Showing posts with label Warhol. Show all posts
Showing posts with label Warhol. Show all posts

28 April, 2025

Visualizing Death

Andy Warhol, Orange Car Crash (5 Deaths 11 Times in Orange) (Orange Disaster), 1963 

 It is as a further result of his ability to travel in the supernatural worlds and to see the superhuman beings (gods, demons, spirits of the dead, etc.) that the shaman has been able to contribute decisively to the knowledge of death. In all probability many features of "funerary geography," as well as some themes of the mythology of death, are the result of the ecstatic experiences of shamans. The lands that the shaman sees and the personages that he meets during his ecstatic journeys in the beyond are minutely described by the shaman himself, during or after his trance. The unknown and terrifying world of death assumes form, is organized in accordance with particular patterns; finally it displays a structure and, in course of time, becomes familiar and acceptable. In turn, the supernatural inhabitants of the world of death become visible; they show a form, display a personality, even a biography. Little by little the world of the dead becomes knowable, and death itself is evaluated primarily as a rite of passage to a spiritual mode of being. In the last analysis, the accounts of the shamans' ecstatic journeys contribute to "spiritualizing" the world of the dead, at the same time that they enrich it with wondrous forms and figures.

—Mircea Eliade, Shamanism

With Warhol, we encounter the radical de-spiritualization of death, its banalization. The flat orange background showing through the transparent photographic reproductions arrests attention on the surface: the painting is formally and connotatively superficial. Repetition transforms the image into visual noise.

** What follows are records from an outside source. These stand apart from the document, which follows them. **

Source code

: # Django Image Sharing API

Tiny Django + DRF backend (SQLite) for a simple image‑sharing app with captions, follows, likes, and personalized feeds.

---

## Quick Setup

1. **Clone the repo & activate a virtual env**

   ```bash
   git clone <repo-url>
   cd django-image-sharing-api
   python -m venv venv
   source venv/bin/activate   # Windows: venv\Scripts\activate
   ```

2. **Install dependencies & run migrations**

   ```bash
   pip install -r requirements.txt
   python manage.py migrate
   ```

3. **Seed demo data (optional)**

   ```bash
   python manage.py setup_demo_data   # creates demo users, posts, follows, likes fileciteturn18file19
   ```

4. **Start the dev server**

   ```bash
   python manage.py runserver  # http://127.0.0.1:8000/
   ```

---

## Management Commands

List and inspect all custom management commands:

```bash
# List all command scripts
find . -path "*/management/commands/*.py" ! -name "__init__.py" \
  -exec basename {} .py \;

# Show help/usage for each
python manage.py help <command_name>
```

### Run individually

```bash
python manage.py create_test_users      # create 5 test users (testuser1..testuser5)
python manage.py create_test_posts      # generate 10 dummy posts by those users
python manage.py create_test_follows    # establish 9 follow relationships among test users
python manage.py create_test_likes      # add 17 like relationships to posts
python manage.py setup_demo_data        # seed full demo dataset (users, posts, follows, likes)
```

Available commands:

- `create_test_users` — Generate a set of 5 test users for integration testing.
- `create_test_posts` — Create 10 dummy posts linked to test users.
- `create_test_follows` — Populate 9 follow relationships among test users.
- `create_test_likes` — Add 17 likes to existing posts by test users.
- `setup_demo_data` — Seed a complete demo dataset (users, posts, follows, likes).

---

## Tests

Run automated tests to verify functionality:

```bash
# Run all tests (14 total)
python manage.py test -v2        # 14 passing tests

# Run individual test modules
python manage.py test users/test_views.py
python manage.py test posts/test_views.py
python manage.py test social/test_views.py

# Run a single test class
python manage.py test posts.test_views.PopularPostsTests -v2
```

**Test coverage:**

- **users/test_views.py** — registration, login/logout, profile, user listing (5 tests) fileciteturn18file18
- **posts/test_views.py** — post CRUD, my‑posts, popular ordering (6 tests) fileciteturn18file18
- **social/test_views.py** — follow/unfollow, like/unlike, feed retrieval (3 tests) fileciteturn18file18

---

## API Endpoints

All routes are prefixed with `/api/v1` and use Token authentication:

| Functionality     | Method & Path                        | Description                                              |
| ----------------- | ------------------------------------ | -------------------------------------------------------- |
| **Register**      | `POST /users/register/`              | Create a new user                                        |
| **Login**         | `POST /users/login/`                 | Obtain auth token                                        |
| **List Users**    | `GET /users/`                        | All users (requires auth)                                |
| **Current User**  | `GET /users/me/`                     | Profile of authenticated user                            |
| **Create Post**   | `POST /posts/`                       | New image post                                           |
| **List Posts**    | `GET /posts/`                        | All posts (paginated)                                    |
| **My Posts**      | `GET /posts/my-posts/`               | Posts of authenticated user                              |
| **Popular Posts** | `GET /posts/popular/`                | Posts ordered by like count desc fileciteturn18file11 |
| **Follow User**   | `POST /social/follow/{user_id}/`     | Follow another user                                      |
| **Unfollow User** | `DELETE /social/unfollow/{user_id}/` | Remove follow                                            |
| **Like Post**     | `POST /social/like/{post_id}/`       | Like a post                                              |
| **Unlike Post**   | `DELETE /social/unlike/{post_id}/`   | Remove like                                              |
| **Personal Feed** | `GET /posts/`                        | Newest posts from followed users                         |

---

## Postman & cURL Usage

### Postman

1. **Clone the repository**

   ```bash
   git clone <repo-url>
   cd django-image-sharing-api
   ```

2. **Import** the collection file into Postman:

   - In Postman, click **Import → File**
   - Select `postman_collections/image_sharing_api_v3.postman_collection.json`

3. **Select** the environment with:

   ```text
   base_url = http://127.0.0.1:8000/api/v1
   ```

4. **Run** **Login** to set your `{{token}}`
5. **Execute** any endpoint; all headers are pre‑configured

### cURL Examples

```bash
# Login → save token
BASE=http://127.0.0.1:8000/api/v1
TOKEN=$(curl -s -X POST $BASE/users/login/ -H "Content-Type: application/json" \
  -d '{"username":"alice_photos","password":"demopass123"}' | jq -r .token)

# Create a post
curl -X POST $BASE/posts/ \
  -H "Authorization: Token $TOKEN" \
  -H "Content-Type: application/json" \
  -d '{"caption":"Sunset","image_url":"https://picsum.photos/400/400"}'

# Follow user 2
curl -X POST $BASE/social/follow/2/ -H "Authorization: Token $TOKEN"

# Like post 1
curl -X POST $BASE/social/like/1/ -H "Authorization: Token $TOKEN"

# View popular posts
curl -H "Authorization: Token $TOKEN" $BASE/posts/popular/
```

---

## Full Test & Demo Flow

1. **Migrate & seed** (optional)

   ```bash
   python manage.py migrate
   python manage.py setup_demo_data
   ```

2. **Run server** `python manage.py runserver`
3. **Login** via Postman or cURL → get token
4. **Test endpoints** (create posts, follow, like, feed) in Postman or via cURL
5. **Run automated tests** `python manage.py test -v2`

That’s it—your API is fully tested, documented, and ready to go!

The genius of Warhol was to have intuited that the profanation of the world facilitated by photography and its mechanical reproduction is best conveyed by reproducing reproduction. To the extent that one can find elegance, if not beauty, in Warhol's work, it derives from his having discovered the perfect means to frame banality, to make modern vacuity palpable.


22 June, 2024

In a descralized world,

the sacred persists, tenuously, under the guise of the aesthetic. Therefore, the work of sacralizing the world becomes an effort to aestheticize it. Paradoxically, this is why the banal comes to dominate art from Dada onwards. A great deal of what seems like provocation (anti-art) is a test of art’s sacralizing capability, that is to say, a test of art's ability to aesthetically redeem the most abject material. The artists themselves may not understand what they are doing. Very often they pose as nihilists eager to wallow in degradation (Duchamp, Warhol, et al). The discourse of “appropriation” is fixated on the destruction of aesthetic hierarchies (high and low, art and nonart) because this covers up an otherwise inadmissible (unmodern) nostalgia for the transcendent. But appropriation is at bottom a last-resort form of aestheticization, its limit. That is the real meaning of the readymade: at once an abject surrender to the banal and a last-ditch attempt to dignify it. So the readymade becomes, effectively, the closest postmodern analogue to the sacred object.

20 May, 2019

Duchamp had shown the way,

but his readymades remained for a long time encapsulated and quarantined within the transgressive aura of Dada. With Warhol, the integration of the artist into the market becomes overt: "Making money is art, and working is art and good business is the best art." From this point on, the untenable model of the avant-garde artist operating on or outside the margins of society survives only in fantasy. The critics, rightly fearing that in the age of Pop, their hieratic expertise was becoming irrelevant, did their best to ironicize Warhol's perfectly explicit celebration of crass consumerism. Intuitively (and unintellectually) understanding the logic of commodity fetishism, he produced work whose allure proceeded directly from its vacuity, which became something like an aesthetic singularity drawing in the attention of legions of hipsters eager to display their exceptional acuity.

Photography had threatened to make even the most uncommon objects common, at least as representations. Warhol turned this photographic devaluation of the uncommon on its head. He was able to turn the most debased photographic representations into objects of uncommon consumption. Cans of soup, bottles of Coke, the over-familiar image of Marilyn, all these and others became superlative luxury items via the performative magic of Factory appropriation.

Warhol was famous for saying that he made a painting of Coca-Cola bottles because the popular drink was something that he and the queen could equally enjoy. What he left unsaid was that after the transformation of Coke into Coke Art, only royalty could afford the latter. High and low, art and groceries, remained as far apart as ever but the cultural elite could now enjoy a new commodity called irony.